(Items listed in a dataset)
+-------+
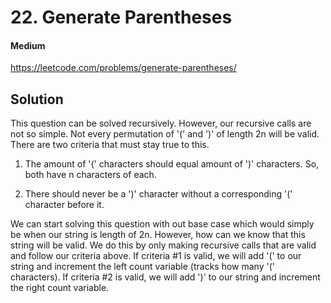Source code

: # 22. Generate Parentheses

#### Medium

https://leetcode.com/problems/generate-parentheses/

## Solution

This question can be solved recursively. However, our recursive calls are not so simple. Not every permutation of '(' and ')' of length 2n will be valid. There are two criteria that must stay true to this.

1. The amount of '(' characters should equal amount of ')' characters. So, both have n characters of each.

2. There should never be a ')' character without a corresponding '(' character before it.

We can start solving this question with out base case which would simply be when our string is length of 2n. However, how can we know that this string will be valid. We do this by only making recursive calls that are valid and follow our criteria above. If criteria #1 is valid, we will add '(' to our string and increment the left count variable (tracks how many '(' characters). If criteria #2 is valid, we will add ')' to our string and increment the right count variable.
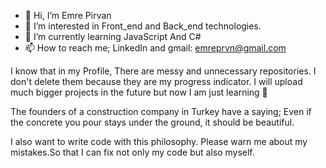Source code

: - 👋 Hi, I’m Emre Pirvan  
- 👀 I’m interested in Front_end and Back_end technologies.
- 🌱 I’m currently learning JavaScript And C#
- 📫 How to reach me; LinkedIn and gmail: emreprvn@gmail.com


I know that in my Profile, There are messy and unnecessary repositories. I don't delete them because they are my progress indicator. 
I will upload much bigger projects in the future but now I am just learning 👀

The founders of a construction company in Turkey have a saying;
Even if the concrete you pour stays under the ground, it should be beautiful. 

I also want to write code with this philosophy.
Please warn me about my mistakes.So that I can fix not only my code but also myself.
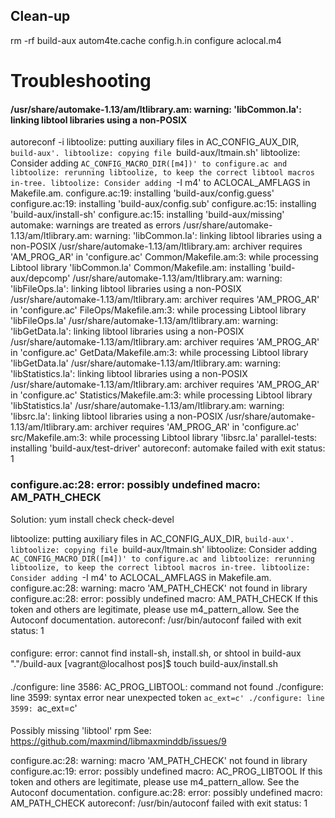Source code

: 

## Clean-up
rm -rf build-aux autom4te.cache config.h.in configure aclocal.m4


# Troubleshooting

#### /usr/share/automake-1.13/am/ltlibrary.am: warning: 'libCommon.la': linking libtool libraries using a non-POSIX


 autoreconf -i
libtoolize: putting auxiliary files in AC_CONFIG_AUX_DIR, `build-aux'.
libtoolize: copying file `build-aux/ltmain.sh'
libtoolize: Consider adding `AC_CONFIG_MACRO_DIR([m4])' to configure.ac and
libtoolize: rerunning libtoolize, to keep the correct libtool macros in-tree.
libtoolize: Consider adding `-I m4' to ACLOCAL_AMFLAGS in Makefile.am.
configure.ac:19: installing 'build-aux/config.guess'
configure.ac:19: installing 'build-aux/config.sub'
configure.ac:15: installing 'build-aux/install-sh'
configure.ac:15: installing 'build-aux/missing'
automake: warnings are treated as errors
/usr/share/automake-1.13/am/ltlibrary.am: warning: 'libCommon.la': linking libtool libraries using a non-POSIX
/usr/share/automake-1.13/am/ltlibrary.am: archiver requires 'AM_PROG_AR' in 'configure.ac'
Common/Makefile.am:3:   while processing Libtool library 'libCommon.la'
Common/Makefile.am: installing 'build-aux/depcomp'
/usr/share/automake-1.13/am/ltlibrary.am: warning: 'libFileOps.la': linking libtool libraries using a non-POSIX
/usr/share/automake-1.13/am/ltlibrary.am: archiver requires 'AM_PROG_AR' in 'configure.ac'
FileOps/Makefile.am:3:   while processing Libtool library 'libFileOps.la'
/usr/share/automake-1.13/am/ltlibrary.am: warning: 'libGetData.la': linking libtool libraries using a non-POSIX
/usr/share/automake-1.13/am/ltlibrary.am: archiver requires 'AM_PROG_AR' in 'configure.ac'
GetData/Makefile.am:3:   while processing Libtool library 'libGetData.la'
/usr/share/automake-1.13/am/ltlibrary.am: warning: 'libStatistics.la': linking libtool libraries using a non-POSIX
/usr/share/automake-1.13/am/ltlibrary.am: archiver requires 'AM_PROG_AR' in 'configure.ac'
Statistics/Makefile.am:3:   while processing Libtool library 'libStatistics.la'
/usr/share/automake-1.13/am/ltlibrary.am: warning: 'libsrc.la': linking libtool libraries using a non-POSIX
/usr/share/automake-1.13/am/ltlibrary.am: archiver requires 'AM_PROG_AR' in 'configure.ac'
src/Makefile.am:3:   while processing Libtool library 'libsrc.la'
parallel-tests: installing 'build-aux/test-driver'
autoreconf: automake failed with exit status: 1


### configure.ac:28: error: possibly undefined macro: AM_PATH_CHECK
Solution: yum install check check-devel


libtoolize: putting auxiliary files in AC_CONFIG_AUX_DIR, `build-aux'.
libtoolize: copying file `build-aux/ltmain.sh'
libtoolize: Consider adding `AC_CONFIG_MACRO_DIR([m4])' to configure.ac and
libtoolize: rerunning libtoolize, to keep the correct libtool macros in-tree.
libtoolize: Consider adding `-I m4' to ACLOCAL_AMFLAGS in Makefile.am.
configure.ac:28: warning: macro 'AM_PATH_CHECK' not found in library
configure.ac:28: error: possibly undefined macro: AM_PATH_CHECK
      If this token and others are legitimate, please use m4_pattern_allow.
      See the Autoconf documentation.
autoreconf: /usr/bin/autoconf failed with exit status: 1


#### 
configure: error: cannot find install-sh, install.sh, or shtool in build-aux "."/build-aux
[vagrant@localhost pos]$ touch build-aux/install.sh


#### 
./configure: line 3586: AC_PROG_LIBTOOL: command not found
./configure: line 3599: syntax error near unexpected token `ac_ext=c'
./configure: line 3599: `ac_ext=c'


####
Possibly missing 'libtool' rpm
See: https://github.com/maxmind/libmaxminddb/issues/9

configure.ac:28: warning: macro 'AM_PATH_CHECK' not found in library
configure.ac:19: error: possibly undefined macro: AC_PROG_LIBTOOL
      If this token and others are legitimate, please use m4_pattern_allow.
      See the Autoconf documentation.
configure.ac:28: error: possibly undefined macro: AM_PATH_CHECK
autoreconf: /usr/bin/autoconf failed with exit status: 1

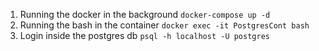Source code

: 1. Running the docker in the background
`docker-compose up -d`
2. Running the bash in the container
`docker exec -it PostgresCont bash`
3. Login inside the postgres db
`psql -h localhost -U postgres`
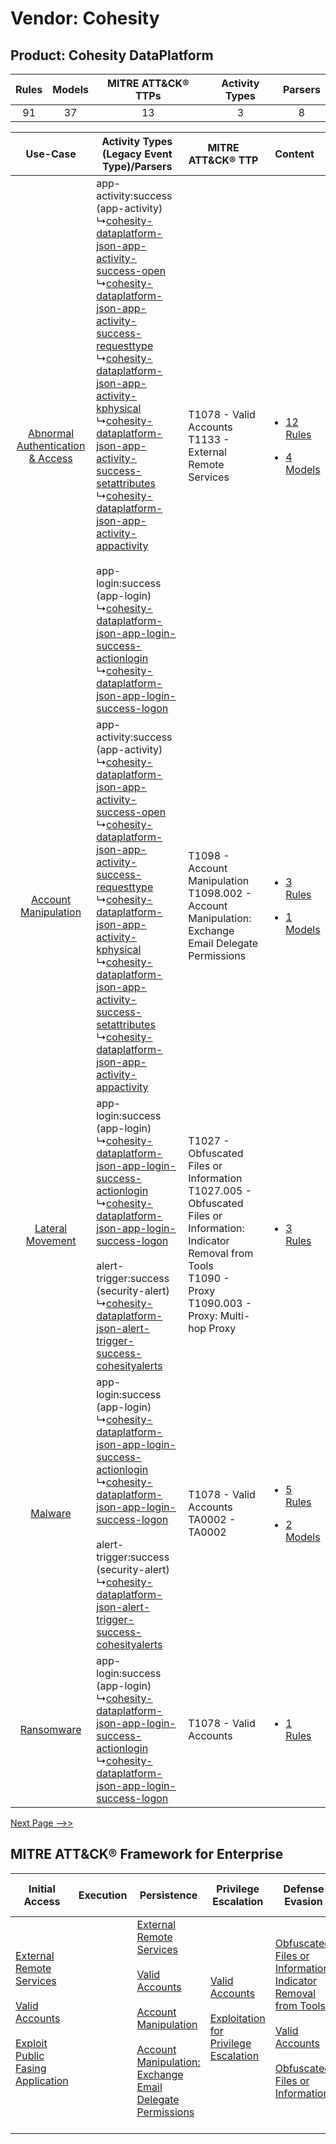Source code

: Vendor: Cohesity
================
Product: Cohesity DataPlatform
------------------------------
| Rules | Models | MITRE ATT&CK® TTPs | Activity Types | Parsers |
|:-----:|:------:|:------------------:|:--------------:|:-------:|
|  91   |   37   |         13         |       3        |    8    |

|    Use-Case    | Activity Types (Legacy Event Type)/Parsers    | MITRE ATT&CK® TTP    | Content    |
|:----:| ---- | ---- | ---- |
| [Abnormal Authentication & Access](../../../UseCases/uc_abnormal_authentication_&_access.md) |  app-activity:success (app-activity)<br> ↳[cohesity-dataplatform-json-app-activity-success-open](Ps/pC_cohesitydataplatformjsonappactivitysuccessopen.md)<br> ↳[cohesity-dataplatform-json-app-activity-success-requesttype](Ps/pC_cohesitydataplatformjsonappactivitysuccessrequesttype.md)<br> ↳[cohesity-dataplatform-json-app-activity-kphysical](Ps/pC_cohesitydataplatformjsonappactivitykphysical.md)<br> ↳[cohesity-dataplatform-json-app-activity-success-setattributes](Ps/pC_cohesitydataplatformjsonappactivitysuccesssetattributes.md)<br> ↳[cohesity-dataplatform-json-app-activity-appactivity](Ps/pC_cohesitydataplatformjsonappactivityappactivity.md)<br><br> app-login:success (app-login)<br> ↳[cohesity-dataplatform-json-app-login-success-actionlogin](Ps/pC_cohesitydataplatformjsonapploginsuccessactionlogin.md)<br> ↳[cohesity-dataplatform-json-app-login-success-logon](Ps/pC_cohesitydataplatformjsonapploginsuccesslogon.md)<br> | T1078 - Valid Accounts<br>T1133 - External Remote Services<br>    | [<ul><li>12 Rules</li></ul><ul><li>4 Models</li></ul>](RM/r_m_cohesity_cohesity_dataplatform_Abnormal_Authentication_&_Access.md) |
|    [Account Manipulation](../../../UseCases/uc_account_manipulation.md)    |  app-activity:success (app-activity)<br> ↳[cohesity-dataplatform-json-app-activity-success-open](Ps/pC_cohesitydataplatformjsonappactivitysuccessopen.md)<br> ↳[cohesity-dataplatform-json-app-activity-success-requesttype](Ps/pC_cohesitydataplatformjsonappactivitysuccessrequesttype.md)<br> ↳[cohesity-dataplatform-json-app-activity-kphysical](Ps/pC_cohesitydataplatformjsonappactivitykphysical.md)<br> ↳[cohesity-dataplatform-json-app-activity-success-setattributes](Ps/pC_cohesitydataplatformjsonappactivitysuccesssetattributes.md)<br> ↳[cohesity-dataplatform-json-app-activity-appactivity](Ps/pC_cohesitydataplatformjsonappactivityappactivity.md)<br>    | T1098 - Account Manipulation<br>T1098.002 - Account Manipulation: Exchange Email Delegate Permissions<br>    | [<ul><li>3 Rules</li></ul><ul><li>1 Models</li></ul>](RM/r_m_cohesity_cohesity_dataplatform_Account_Manipulation.md)    |
|    [Lateral Movement](../../../UseCases/uc_lateral_movement.md)    |  app-login:success (app-login)<br> ↳[cohesity-dataplatform-json-app-login-success-actionlogin](Ps/pC_cohesitydataplatformjsonapploginsuccessactionlogin.md)<br> ↳[cohesity-dataplatform-json-app-login-success-logon](Ps/pC_cohesitydataplatformjsonapploginsuccesslogon.md)<br><br> alert-trigger:success (security-alert)<br> ↳[cohesity-dataplatform-json-alert-trigger-success-cohesityalerts](Ps/pC_cohesitydataplatformjsonalerttriggersuccesscohesityalerts.md)<br>    | T1027 - Obfuscated Files or Information<br>T1027.005 - Obfuscated Files or Information: Indicator Removal from Tools<br>T1090 - Proxy<br>T1090.003 - Proxy: Multi-hop Proxy<br> | [<ul><li>3 Rules</li></ul>](RM/r_m_cohesity_cohesity_dataplatform_Lateral_Movement.md)    |
|    [Malware](../../../UseCases/uc_malware.md)    |  app-login:success (app-login)<br> ↳[cohesity-dataplatform-json-app-login-success-actionlogin](Ps/pC_cohesitydataplatformjsonapploginsuccessactionlogin.md)<br> ↳[cohesity-dataplatform-json-app-login-success-logon](Ps/pC_cohesitydataplatformjsonapploginsuccesslogon.md)<br><br> alert-trigger:success (security-alert)<br> ↳[cohesity-dataplatform-json-alert-trigger-success-cohesityalerts](Ps/pC_cohesitydataplatformjsonalerttriggersuccesscohesityalerts.md)<br>    | T1078 - Valid Accounts<br>TA0002 - TA0002<br>    | [<ul><li>5 Rules</li></ul><ul><li>2 Models</li></ul>](RM/r_m_cohesity_cohesity_dataplatform_Malware.md)    |
|    [Ransomware](../../../UseCases/uc_ransomware.md)    |  app-login:success (app-login)<br> ↳[cohesity-dataplatform-json-app-login-success-actionlogin](Ps/pC_cohesitydataplatformjsonapploginsuccessactionlogin.md)<br> ↳[cohesity-dataplatform-json-app-login-success-logon](Ps/pC_cohesitydataplatformjsonapploginsuccesslogon.md)<br>    | T1078 - Valid Accounts<br>    | [<ul><li>1 Rules</li></ul>](RM/r_m_cohesity_cohesity_dataplatform_Ransomware.md)    |
[Next Page -->>](2_ds_cohesity_cohesity_dataplatform.md)

MITRE ATT&CK® Framework for Enterprise
--------------------------------------
| Initial Access                                                                                                                                                                                                                         | Execution | Persistence                                                                                                                                                                                                                                                                                                                                 | Privilege Escalation                                                                                                                                          | Defense Evasion                                                                                                                                                                                                                                                               | Credential Access | Discovery | Lateral Movement | Collection                                                                                                                                                            | Command and Control                                                                                                                       | Exfiltration | Impact |
| -------------------------------------------------------------------------------------------------------------------------------------------------------------------------------------------------------------------------------------- | --------- | ------------------------------------------------------------------------------------------------------------------------------------------------------------------------------------------------------------------------------------------------------------------------------------------------------------------------------------------- | ------------------------------------------------------------------------------------------------------------------------------------------------------------- | ----------------------------------------------------------------------------------------------------------------------------------------------------------------------------------------------------------------------------------------------------------------------------- | ----------------- | --------- | ---------------- | --------------------------------------------------------------------------------------------------------------------------------------------------------------------- | ----------------------------------------------------------------------------------------------------------------------------------------- | ------------ | ------ |
| [External Remote Services](https://attack.mitre.org/techniques/T1133)<br><br>[Valid Accounts](https://attack.mitre.org/techniques/T1078)<br><br>[Exploit Public Fasing Application](https://attack.mitre.org/techniques/T1190)<br><br> |           | [External Remote Services](https://attack.mitre.org/techniques/T1133)<br><br>[Valid Accounts](https://attack.mitre.org/techniques/T1078)<br><br>[Account Manipulation](https://attack.mitre.org/techniques/T1098)<br><br>[Account Manipulation: Exchange Email Delegate Permissions](https://attack.mitre.org/techniques/T1098/002)<br><br> | [Valid Accounts](https://attack.mitre.org/techniques/T1078)<br><br>[Exploitation for Privilege Escalation](https://attack.mitre.org/techniques/T1068)<br><br> | [Obfuscated Files or Information: Indicator Removal from Tools](https://attack.mitre.org/techniques/T1027/005)<br><br>[Valid Accounts](https://attack.mitre.org/techniques/T1078)<br><br>[Obfuscated Files or Information](https://attack.mitre.org/techniques/T1027)<br><br> |                   |           |                  | [Email Collection](https://attack.mitre.org/techniques/T1114)<br><br>[Email Collection: Email Forwarding Rule](https://attack.mitre.org/techniques/T1114/003)<br><br> | [Proxy: Multi-hop Proxy](https://attack.mitre.org/techniques/T1090/003)<br><br>[Proxy](https://attack.mitre.org/techniques/T1090)<br><br> |              |        |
+-------+
#### [Required work]
Beginning at the line above that contains "## Solution", repeat each line exactly through the one that contains "autoreconf -i", and leave out the pictures.

#### [Result]
## Solution

This question can be solved recursively. However, our recursive calls are not so simple. Not every permutation of '(' and ')' of length 2n will be valid. There are two criteria that must stay true to this.

1. The amount of '(' characters should equal amount of ')' characters. So, both have n characters of each.

2. There should never be a ')' character without a corresponding '(' character before it.

We can start solving this question with out base case which would simply be when our string is length of 2n. However, how can we know that this string will be valid. We do this by only making recursive calls that are valid and follow our criteria above. If criteria #1 is valid, we will add '(' to our string and increment the left count variable (tracks how many '(' characters). If criteria #2 is valid, we will add ')' to our string and increment the right count variable.
Source code

: - 👋 Hi, I’m Emre Pirvan  
- 👀 I’m interested in Front_end and Back_end technologies.
- 🌱 I’m currently learning JavaScript And C#
- 📫 How to reach me; LinkedIn and gmail: emreprvn@gmail.com


I know that in my Profile, There are messy and unnecessary repositories. I don't delete them because they are my progress indicator. 
I will upload much bigger projects in the future but now I am just learning 👀

The founders of a construction company in Turkey have a saying;
Even if the concrete you pour stays under the ground, it should be beautiful. 

I also want to write code with this philosophy.
Please warn me about my mistakes.So that I can fix not only my code but also myself.
Source code

: 

## Clean-up
rm -rf build-aux autom4te.cache config.h.in configure aclocal.m4


# Troubleshooting

#### /usr/share/automake-1.13/am/ltlibrary.am: warning: 'libCommon.la': linking libtool libraries using a non-POSIX


 autoreconf -i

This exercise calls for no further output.